-- Opening Marker --

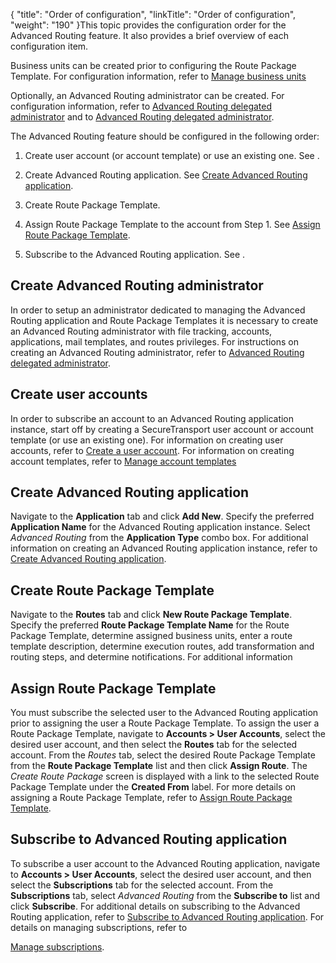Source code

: {
    "title": "Order of configuration",
    "linkTitle": "Order of configuration",
    "weight": "190"
}This topic provides the configuration order for the Advanced Routing feature. It also provides a brief overview of each configuration item.

Business units can be created prior to configuring the Route Package Template. For configuration information, refer to [Manage business units](t_st_businessunits.htm)

Optionally, an Advanced Routing administrator can be created. For configuration information, refer to [Advanced Routing delegated administrator](../../c_st_advancedaccountadministration/c_st_delegatedadministration/t_st_create_delegated_administrator) and to [Advanced Routing delegated administrator](../../c_st_advancedaccountadministration/c_st_delegatedadministration/t_st_create_delegated_administrator).

The Advanced Routing feature should be configured in the following order:

1.  Create user account (or account template) or use an existing one. See .
2.  Create Advanced Routing application. See [Create Advanced Routing application](../c_st_configuration/t_st_create_advanced_routing_application).
3.  Create Route Package Template.
4.  Assign Route Package Template to the account from Step 1. See [Assign Route Package Template](../c_st_configuration/t_st_assign_route_package_template).
5.  Subscribe to the Advanced Routing application. See .

## Create Advanced Routing administrator

In order to setup an administrator dedicated to managing the Advanced Routing application and Route Package Templates it is necessary to create an Advanced Routing administrator with file tracking, accounts, applications, mail templates, and routes privileges. For instructions on creating an Advanced Routing administrator, refer to [Advanced Routing delegated administrator](../../c_st_advancedaccountadministration/c_st_delegatedadministration/t_st_create_delegated_administrator).

## Create user accounts

In order to subscribe an account to an Advanced Routing application instance, start off by creating a SecureTransport user account or account template (or use an existing one). For information on creating user accounts, refer to [Create a user account](../../accounts/useraccounts/t_st_create_user_account). For information on creating account templates, refer to [Manage account templates](../../c_st_advancedaccountadministration/c_st_accounttemplates/t_st_accounttemplates)

## Create Advanced Routing application

Navigate to the **Application** tab and click **Add New**. Specify the preferred **Application Name** for the Advanced Routing application instance. Select *Advanced Routing* from the **Application Type** combo box. For additional information on creating an Advanced Routing application instance, refer to [Create Advanced Routing application](../c_st_configuration/t_st_create_advanced_routing_application).

## Create Route Package Template

Navigate to the **Routes** tab and click **New Route Package Template**. Specify the preferred **Route Package Template Name** for the Route Package Template, determine assigned business units, enter a route template description, determine execution routes, add transformation and routing steps, and determine notifications. For additional information

## Assign Route Package Template

You must subscribe the selected user to the Advanced Routing application prior to assigning the user a Route Package Template. To assign the user a Route Package Template, navigate to **Accounts &gt; User Accounts**, select the desired user account, and then select the **Routes** tab for the selected account. From the *Routes* tab, select the desired Route Package Template from the **Route Package Template** list and then click **Assign Route**. The *Create Route Package* screen is displayed with a link to the selected Route Package Template under the **Created From** label. For more details on assigning a Route Package Template, refer to [Assign Route Package Template](../c_st_configuration/t_st_assign_route_package_template).

## Subscribe to Advanced Routing application

To subscribe a user account to the Advanced Routing application, navigate to **Accounts &gt; User Accounts**, select the desired user account, and then select the **Subscriptions** tab for the selected account. From the **Subscriptions** tab, select *Advanced Routing* from the **Subscribe to** list and click **Subscribe**. For additional details on subscribing to the Advanced Routing application, refer to [Subscribe to Advanced Routing application](../c_st_configuration/t_st_subscribe_advanced_routing_application). For details on managing subscriptions, refer to
[Manage subscriptions](../../accounts/c_st_subscriptions/t_st_subscriptions).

-- Closing Marker --

### Requirement
Write the entries above out in full, exactly, with no images.

### Task response
Source code

: {
    "title": "Order of configuration",
    "linkTitle": "Order of configuration",
    "weight": "190"
}This topic provides the configuration order for the Advanced Routing feature. It also provides a brief overview of each configuration item.

Business units can be created prior to configuring the Route Package Template. For configuration information, refer to [Manage business units](t_st_businessunits.htm)

Optionally, an Advanced Routing administrator can be created. For configuration information, refer to [Advanced Routing delegated administrator](../../c_st_advancedaccountadministration/c_st_delegatedadministration/t_st_create_delegated_administrator) and to [Advanced Routing delegated administrator](../../c_st_advancedaccountadministration/c_st_delegatedadministration/t_st_create_delegated_administrator).

The Advanced Routing feature should be configured in the following order:

1.  Create user account (or account template) or use an existing one. See .
2.  Create Advanced Routing application. See [Create Advanced Routing application](../c_st_configuration/t_st_create_advanced_routing_application).
3.  Create Route Package Template.
4.  Assign Route Package Template to the account from Step 1. See [Assign Route Package Template](../c_st_configuration/t_st_assign_route_package_template).
5.  Subscribe to the Advanced Routing application. See .

## Create Advanced Routing administrator

In order to setup an administrator dedicated to managing the Advanced Routing application and Route Package Templates it is necessary to create an Advanced Routing administrator with file tracking, accounts, applications, mail templates, and routes privileges. For instructions on creating an Advanced Routing administrator, refer to [Advanced Routing delegated administrator](../../c_st_advancedaccountadministration/c_st_delegatedadministration/t_st_create_delegated_administrator).

## Create user accounts

In order to subscribe an account to an Advanced Routing application instance, start off by creating a SecureTransport user account or account template (or use an existing one). For information on creating user accounts, refer to [Create a user account](../../accounts/useraccounts/t_st_create_user_account). For information on creating account templates, refer to [Manage account templates](../../c_st_advancedaccountadministration/c_st_accounttemplates/t_st_accounttemplates)

## Create Advanced Routing application

Navigate to the **Application** tab and click **Add New**. Specify the preferred **Application Name** for the Advanced Routing application instance. Select *Advanced Routing* from the **Application Type** combo box. For additional information on creating an Advanced Routing application instance, refer to [Create Advanced Routing application](../c_st_configuration/t_st_create_advanced_routing_application).

## Create Route Package Template

Navigate to the **Routes** tab and click **New Route Package Template**. Specify the preferred **Route Package Template Name** for the Route Package Template, determine assigned business units, enter a route template description, determine execution routes, add transformation and routing steps, and determine notifications. For additional information

## Assign Route Package Template

You must subscribe the selected user to the Advanced Routing application prior to assigning the user a Route Package Template. To assign the user a Route Package Template, navigate to **Accounts &gt; User Accounts**, select the desired user account, and then select the **Routes** tab for the selected account. From the *Routes* tab, select the desired Route Package Template from the **Route Package Template** list and then click **Assign Route**. The *Create Route Package* screen is displayed with a link to the selected Route Package Template under the **Created From** label. For more details on assigning a Route Package Template, refer to [Assign Route Package Template](../c_st_configuration/t_st_assign_route_package_template).

## Subscribe to Advanced Routing application

To subscribe a user account to the Advanced Routing application, navigate to **Accounts &gt; User Accounts**, select the desired user account, and then select the **Subscriptions** tab for the selected account. From the **Subscriptions** tab, select *Advanced Routing* from the **Subscribe to** list and click **Subscribe**. For additional details on subscribing to the Advanced Routing application, refer to [Subscribe to Advanced Routing application](../c_st_configuration/t_st_subscribe_advanced_routing_application). For details on managing subscriptions, refer to
[Manage subscriptions](../../accounts/c_st_subscriptions/t_st_subscriptions).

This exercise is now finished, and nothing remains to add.